Take every line from the data that has the word "even" in it.
:::
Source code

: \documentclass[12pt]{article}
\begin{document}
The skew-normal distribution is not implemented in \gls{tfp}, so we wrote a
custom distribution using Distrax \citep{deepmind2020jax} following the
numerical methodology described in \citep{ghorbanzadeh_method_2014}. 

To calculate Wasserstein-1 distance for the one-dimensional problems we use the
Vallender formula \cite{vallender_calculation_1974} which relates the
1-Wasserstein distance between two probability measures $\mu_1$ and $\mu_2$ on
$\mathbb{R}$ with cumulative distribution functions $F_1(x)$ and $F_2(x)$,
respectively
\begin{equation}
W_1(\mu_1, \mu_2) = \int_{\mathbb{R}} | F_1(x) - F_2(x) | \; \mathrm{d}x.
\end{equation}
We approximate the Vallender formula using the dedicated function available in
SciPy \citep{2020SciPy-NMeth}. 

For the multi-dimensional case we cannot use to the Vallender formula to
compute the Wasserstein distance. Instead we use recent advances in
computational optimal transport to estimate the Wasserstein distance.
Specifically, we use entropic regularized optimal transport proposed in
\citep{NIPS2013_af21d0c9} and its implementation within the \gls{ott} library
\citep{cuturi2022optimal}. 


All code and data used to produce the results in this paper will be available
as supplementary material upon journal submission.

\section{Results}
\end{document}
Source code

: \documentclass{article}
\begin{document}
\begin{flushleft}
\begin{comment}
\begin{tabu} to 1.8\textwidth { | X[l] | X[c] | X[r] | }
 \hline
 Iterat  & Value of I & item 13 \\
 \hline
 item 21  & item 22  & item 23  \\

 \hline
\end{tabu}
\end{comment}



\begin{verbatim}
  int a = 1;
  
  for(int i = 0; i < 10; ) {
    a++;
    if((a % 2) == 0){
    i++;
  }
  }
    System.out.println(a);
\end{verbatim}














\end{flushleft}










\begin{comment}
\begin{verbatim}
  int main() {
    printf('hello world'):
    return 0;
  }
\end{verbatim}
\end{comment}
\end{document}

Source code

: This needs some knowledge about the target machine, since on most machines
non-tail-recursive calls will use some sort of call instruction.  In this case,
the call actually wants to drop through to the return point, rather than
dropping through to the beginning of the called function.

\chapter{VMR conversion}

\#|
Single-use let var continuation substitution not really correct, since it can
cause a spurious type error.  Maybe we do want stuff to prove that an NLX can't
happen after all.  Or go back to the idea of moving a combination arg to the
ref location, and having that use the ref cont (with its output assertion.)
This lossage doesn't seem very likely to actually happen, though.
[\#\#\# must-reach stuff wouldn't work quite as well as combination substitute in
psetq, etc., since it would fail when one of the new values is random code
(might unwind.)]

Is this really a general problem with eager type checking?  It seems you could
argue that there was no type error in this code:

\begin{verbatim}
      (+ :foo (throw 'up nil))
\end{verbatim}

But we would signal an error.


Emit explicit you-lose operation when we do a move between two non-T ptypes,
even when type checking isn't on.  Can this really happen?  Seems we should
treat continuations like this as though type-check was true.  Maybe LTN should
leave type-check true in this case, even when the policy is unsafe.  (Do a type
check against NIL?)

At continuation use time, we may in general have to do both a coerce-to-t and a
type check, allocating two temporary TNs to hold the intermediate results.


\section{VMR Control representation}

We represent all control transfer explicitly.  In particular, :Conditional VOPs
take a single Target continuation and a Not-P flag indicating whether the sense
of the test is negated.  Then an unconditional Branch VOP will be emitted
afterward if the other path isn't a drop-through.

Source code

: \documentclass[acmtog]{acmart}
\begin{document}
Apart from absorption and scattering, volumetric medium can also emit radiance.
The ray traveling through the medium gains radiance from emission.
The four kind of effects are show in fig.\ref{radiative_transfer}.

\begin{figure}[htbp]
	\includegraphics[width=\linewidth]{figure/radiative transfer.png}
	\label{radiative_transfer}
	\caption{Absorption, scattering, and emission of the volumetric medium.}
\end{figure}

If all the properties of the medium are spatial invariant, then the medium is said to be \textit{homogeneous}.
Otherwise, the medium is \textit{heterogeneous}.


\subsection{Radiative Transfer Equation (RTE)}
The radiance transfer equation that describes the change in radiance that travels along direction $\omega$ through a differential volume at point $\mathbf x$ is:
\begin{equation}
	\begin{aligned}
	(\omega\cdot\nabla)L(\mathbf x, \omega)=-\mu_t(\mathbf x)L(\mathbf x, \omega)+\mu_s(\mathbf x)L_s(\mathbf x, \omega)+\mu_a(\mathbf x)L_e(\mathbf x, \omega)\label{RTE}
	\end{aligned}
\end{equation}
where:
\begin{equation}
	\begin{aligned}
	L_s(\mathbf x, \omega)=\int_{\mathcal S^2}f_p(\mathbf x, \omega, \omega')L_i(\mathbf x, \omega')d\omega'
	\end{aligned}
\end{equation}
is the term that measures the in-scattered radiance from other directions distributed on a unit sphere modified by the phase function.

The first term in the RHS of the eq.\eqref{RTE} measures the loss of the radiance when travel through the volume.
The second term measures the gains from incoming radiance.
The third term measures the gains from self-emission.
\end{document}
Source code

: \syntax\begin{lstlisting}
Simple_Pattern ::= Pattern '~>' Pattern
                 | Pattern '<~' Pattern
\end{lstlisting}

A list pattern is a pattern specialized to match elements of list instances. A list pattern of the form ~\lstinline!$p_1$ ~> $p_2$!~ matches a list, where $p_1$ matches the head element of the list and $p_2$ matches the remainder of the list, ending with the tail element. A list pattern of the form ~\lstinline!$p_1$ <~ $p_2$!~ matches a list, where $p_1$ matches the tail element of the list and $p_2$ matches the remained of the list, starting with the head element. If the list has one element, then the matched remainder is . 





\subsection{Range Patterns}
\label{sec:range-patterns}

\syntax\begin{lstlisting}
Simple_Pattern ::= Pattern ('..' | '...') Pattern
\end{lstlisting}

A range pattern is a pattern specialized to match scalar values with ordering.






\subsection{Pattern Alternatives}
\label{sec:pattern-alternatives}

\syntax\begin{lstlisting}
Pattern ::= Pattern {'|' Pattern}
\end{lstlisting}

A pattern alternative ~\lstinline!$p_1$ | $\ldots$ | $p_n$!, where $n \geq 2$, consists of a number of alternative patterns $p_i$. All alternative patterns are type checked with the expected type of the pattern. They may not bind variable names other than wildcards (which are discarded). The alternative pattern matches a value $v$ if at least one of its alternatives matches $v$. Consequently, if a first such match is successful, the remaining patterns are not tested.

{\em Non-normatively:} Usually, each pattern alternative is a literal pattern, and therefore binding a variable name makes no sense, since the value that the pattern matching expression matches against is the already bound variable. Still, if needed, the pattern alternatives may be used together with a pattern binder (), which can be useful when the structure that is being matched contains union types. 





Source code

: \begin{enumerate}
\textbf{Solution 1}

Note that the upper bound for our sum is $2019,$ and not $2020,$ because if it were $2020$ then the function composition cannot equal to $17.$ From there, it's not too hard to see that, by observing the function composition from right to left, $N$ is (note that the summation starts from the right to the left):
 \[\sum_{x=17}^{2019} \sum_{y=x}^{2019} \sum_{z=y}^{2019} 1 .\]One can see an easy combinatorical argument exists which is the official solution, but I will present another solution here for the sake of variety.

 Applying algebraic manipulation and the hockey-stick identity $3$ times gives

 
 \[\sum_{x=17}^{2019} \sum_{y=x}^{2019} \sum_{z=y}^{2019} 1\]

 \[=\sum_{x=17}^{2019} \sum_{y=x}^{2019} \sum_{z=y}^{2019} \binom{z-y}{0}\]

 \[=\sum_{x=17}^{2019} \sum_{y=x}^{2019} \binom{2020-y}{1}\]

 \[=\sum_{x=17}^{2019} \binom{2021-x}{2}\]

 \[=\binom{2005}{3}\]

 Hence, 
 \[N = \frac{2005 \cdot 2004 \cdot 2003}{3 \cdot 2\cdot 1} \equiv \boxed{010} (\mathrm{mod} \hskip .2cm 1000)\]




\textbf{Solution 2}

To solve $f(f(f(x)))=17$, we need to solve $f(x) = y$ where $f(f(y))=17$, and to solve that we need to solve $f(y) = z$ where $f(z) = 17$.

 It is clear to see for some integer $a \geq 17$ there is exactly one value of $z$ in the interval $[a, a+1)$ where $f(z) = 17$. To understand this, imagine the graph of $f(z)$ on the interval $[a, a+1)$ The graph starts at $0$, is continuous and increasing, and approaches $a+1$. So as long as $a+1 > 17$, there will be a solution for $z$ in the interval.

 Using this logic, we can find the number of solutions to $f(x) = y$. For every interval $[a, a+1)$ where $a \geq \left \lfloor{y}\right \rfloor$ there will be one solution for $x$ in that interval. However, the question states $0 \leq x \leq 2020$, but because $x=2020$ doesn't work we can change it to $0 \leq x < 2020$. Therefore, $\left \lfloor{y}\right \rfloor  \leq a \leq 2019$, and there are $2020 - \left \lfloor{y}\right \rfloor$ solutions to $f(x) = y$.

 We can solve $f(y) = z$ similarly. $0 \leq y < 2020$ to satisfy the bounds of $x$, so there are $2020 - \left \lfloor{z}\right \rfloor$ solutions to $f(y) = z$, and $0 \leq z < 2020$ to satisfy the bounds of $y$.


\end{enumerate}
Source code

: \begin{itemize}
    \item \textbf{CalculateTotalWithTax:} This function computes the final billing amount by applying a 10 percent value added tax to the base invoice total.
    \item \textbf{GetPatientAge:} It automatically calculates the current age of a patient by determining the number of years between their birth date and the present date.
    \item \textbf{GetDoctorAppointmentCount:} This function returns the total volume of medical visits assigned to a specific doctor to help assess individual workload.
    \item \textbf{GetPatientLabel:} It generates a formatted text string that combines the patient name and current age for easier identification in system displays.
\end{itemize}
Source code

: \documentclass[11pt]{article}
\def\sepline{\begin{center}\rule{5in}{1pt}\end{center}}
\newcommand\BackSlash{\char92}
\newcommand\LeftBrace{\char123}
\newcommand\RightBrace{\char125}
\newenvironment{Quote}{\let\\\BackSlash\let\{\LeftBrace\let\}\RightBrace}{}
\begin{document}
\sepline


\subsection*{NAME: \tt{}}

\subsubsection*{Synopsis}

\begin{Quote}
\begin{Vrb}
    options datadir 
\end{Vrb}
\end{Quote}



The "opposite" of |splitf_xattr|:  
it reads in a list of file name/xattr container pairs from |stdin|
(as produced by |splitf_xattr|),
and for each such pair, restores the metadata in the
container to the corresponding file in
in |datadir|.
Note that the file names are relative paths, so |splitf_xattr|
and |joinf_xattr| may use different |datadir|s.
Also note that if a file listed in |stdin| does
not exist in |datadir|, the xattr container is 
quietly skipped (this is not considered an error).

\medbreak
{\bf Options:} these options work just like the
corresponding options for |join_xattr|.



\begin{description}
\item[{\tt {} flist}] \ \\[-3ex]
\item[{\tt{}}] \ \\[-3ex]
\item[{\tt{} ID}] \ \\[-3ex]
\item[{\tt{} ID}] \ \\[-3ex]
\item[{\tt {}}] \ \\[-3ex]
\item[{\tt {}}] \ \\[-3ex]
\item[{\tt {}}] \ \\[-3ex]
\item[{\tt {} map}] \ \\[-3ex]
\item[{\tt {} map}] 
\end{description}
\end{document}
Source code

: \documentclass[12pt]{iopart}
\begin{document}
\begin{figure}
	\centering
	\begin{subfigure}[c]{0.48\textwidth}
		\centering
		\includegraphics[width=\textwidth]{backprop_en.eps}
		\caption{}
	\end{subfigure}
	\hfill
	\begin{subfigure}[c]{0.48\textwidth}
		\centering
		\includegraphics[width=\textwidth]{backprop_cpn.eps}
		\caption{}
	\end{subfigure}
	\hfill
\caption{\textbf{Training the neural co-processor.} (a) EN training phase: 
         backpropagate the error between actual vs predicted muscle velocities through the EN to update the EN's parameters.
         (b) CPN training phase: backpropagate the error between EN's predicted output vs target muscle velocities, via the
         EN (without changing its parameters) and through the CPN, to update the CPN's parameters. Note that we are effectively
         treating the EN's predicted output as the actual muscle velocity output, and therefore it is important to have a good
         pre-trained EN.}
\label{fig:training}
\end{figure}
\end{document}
:::
- **WORKED SOLUTION**:
even when type checking isn't on.  Can this really happen?  Seems we should
leave type-check true in this case, even when the policy is unsafe.  (Do a type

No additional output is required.